Here the docker compose file:

version: '2'
services:
  mariadb:
    image: docker.io/bitnami/mariadb:10.6
    volumes:
      - './mariadb_data:/bitnami/mariadb'
    environment:
      # ALLOW_EMPTY_PASSWORD is recommended only for development.
      - ALLOW_EMPTY_PASSWORD=yes
      - MARIADB_USER=bn_wordpress
      - MARIADB_DATABASE=bitnami_wordpress
  wordpress:
    image: docker.io/bitnami/wordpress:5
    ports:
      - '8080:8080'
      - '8443:8443'
    volumes:
      - './wordpress_data:/bitnami/wordpress'
    depends_on:
      - mariadb
    environment:
      # ALLOW_EMPTY_PASSWORD is recommended only for development.
      - ALLOW_EMPTY_PASSWORD=yes
      - WORDPRESS_DATABASE_HOST=mariadb
      - WORDPRESS_DATABASE_PORT_NUMBER=3306
      - WORDPRESS_DATABASE_USER=bn_wordpress
      - WORDPRESS_DATABASE_NAME=bitnami_wordpress
  minio:
    image: docker.io/bitnami/minio:2022
    ports:
      - '9000:9000'
      - '9001:9001'
    environment:
      - MINIO_ROOT_USER=minioadmin
      - MINIO_ROOT_PASSWORD=minioadmin
    volumes:
      - './minio_data:/data'

You can download the file here.

If everything wen fine you now should go to WP Login Page http://localhost:8080/wp-login.php.

user: user
pass: bitnami

How can I access to Minio? From this url: http://localhost:9001/login. You should see the credentials into the docker-compose file 😀.

Create a new user with read and write permissions:

minio-create-user

Create a new bucket with (Important!) “Public Access”.

And now we are going to install a useful plugin.
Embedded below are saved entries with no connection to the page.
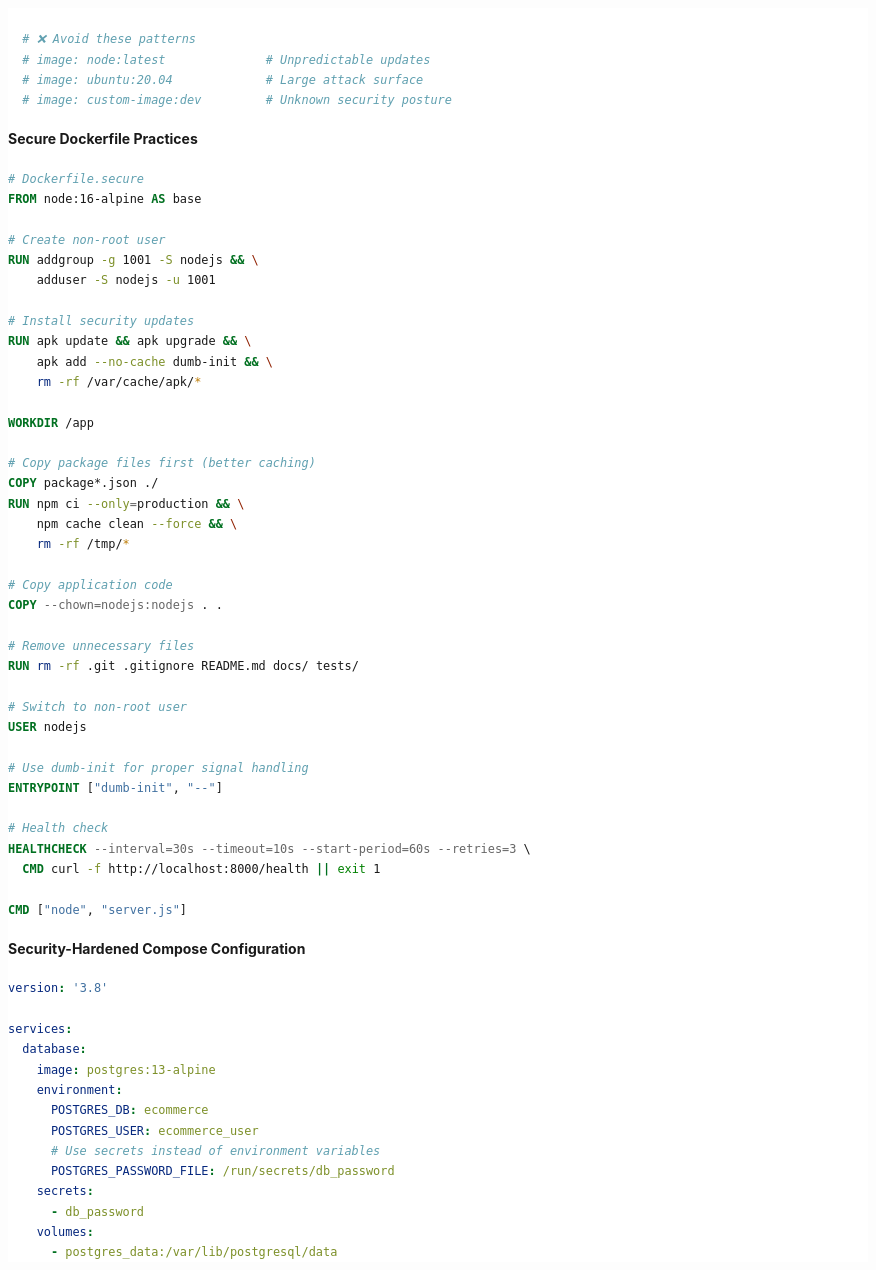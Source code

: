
 ```yaml

  # ❌ Avoid these patterns
  # image: node:latest              # Unpredictable updates
  # image: ubuntu:20.04             # Large attack surface
  # image: custom-image:dev         # Unknown security posture
```

#### **Secure Dockerfile Practices**
```dockerfile
# Dockerfile.secure
FROM node:16-alpine AS base

# Create non-root user
RUN addgroup -g 1001 -S nodejs && \
    adduser -S nodejs -u 1001

# Install security updates
RUN apk update && apk upgrade && \
    apk add --no-cache dumb-init && \
    rm -rf /var/cache/apk/*

WORKDIR /app

# Copy package files first (better caching)
COPY package*.json ./
RUN npm ci --only=production && \
    npm cache clean --force && \
    rm -rf /tmp/*

# Copy application code
COPY --chown=nodejs:nodejs . .

# Remove unnecessary files
RUN rm -rf .git .gitignore README.md docs/ tests/

# Switch to non-root user
USER nodejs

# Use dumb-init for proper signal handling
ENTRYPOINT ["dumb-init", "--"]

# Health check
HEALTHCHECK --interval=30s --timeout=10s --start-period=60s --retries=3 \
  CMD curl -f http://localhost:8000/health || exit 1

CMD ["node", "server.js"]
```

#### **Security-Hardened Compose Configuration**
```yaml
version: '3.8'

services:
  database:
    image: postgres:13-alpine
    environment:
      POSTGRES_DB: ecommerce
      POSTGRES_USER: ecommerce_user
      # Use secrets instead of environment variables
      POSTGRES_PASSWORD_FILE: /run/secrets/db_password
    secrets:
      - db_password
    volumes:
      - postgres_data:/var/lib/postgresql/data
```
wordpress-docker-media-cloud-install

Awesome, you will see a “wizard setup” with the Minio option. Fill the fields:

minio-wp-configuration

NOTE: as you noticed, the URL in this case is in a local network (http://192.168.0.48:9000). Remember: wordpress should access to this url to upload and show objects.

Add a image to the “Media” section. If you take a look into the Minio Admin Tool, you will see the images uploaded.

minio-wp-bucket

Let’s do a quick test now. We have 2 machines with docker installed. You are going to choose one of them to work as a master.

This is a simple yaml with the configuation with Traefik and Portainer. For simplify we are not going to use SSL, but it should be very easy to add a web secure access.

version: "3.3"

services:
  traefik:
    image: "traefik:latest"
    command:
      - --api.dashboard=true
      - --api.insecure=true
      - --entrypoints.web.address=:80
      - --providers.docker
    ports:
      - "80:80"
    volumes:
      - "/var/run/docker.sock:/var/run/docker.sock:ro"
    labels:
      - "traefik.enable=true"
      # Dashboard
      # Take care of the domain
      - "traefik.http.routers.traefik-public.rule=Host(`traefik.local`)"
      - "traefik.http.routers.traefik-public.entrypoints=web"
      - "traefik.http.services.traefik-public.loadbalancer.server.port=8080"
      - "traefik.http.routers.traefik-public.service=api@internal"

  portainer:
    image: portainer/portainer-ce:latest
    command: -H unix:///var/run/docker.sock
    volumes:
      - /var/run/docker.sock:/var/run/docker.sock
      - portainer_data:/data
    deploy:
      mode: replicated
      replicas: 1
      placement:
        constraints: [node.role == manager]
    labels:
      - "traefik.enable=true"
      # Frontend
      # Take care of the domain
      - "traefik.http.routers.frontend.rule=Host(`portainer.local`)"
      - "traefik.http.routers.frontend.entrypoints=web"
      - "traefik.http.services.frontend.loadbalancer.server.port=9000"
      - "traefik.http.routers.frontend.service=frontend"

volumes:
  portainer_data:

You can download the file here.

If you are working in a local networks it’s a good idea to create “fake domains” into your “/etc/hosts”. Sample with the server IP:

192.168.0.94    traefik.local
192.168.0.94    portainer.local
192.168.0.94    wordpress.local
192.168.0.94    minio.local
192.168.0.94    minio.admin.local

Run this commands into the server 192.168.0.94.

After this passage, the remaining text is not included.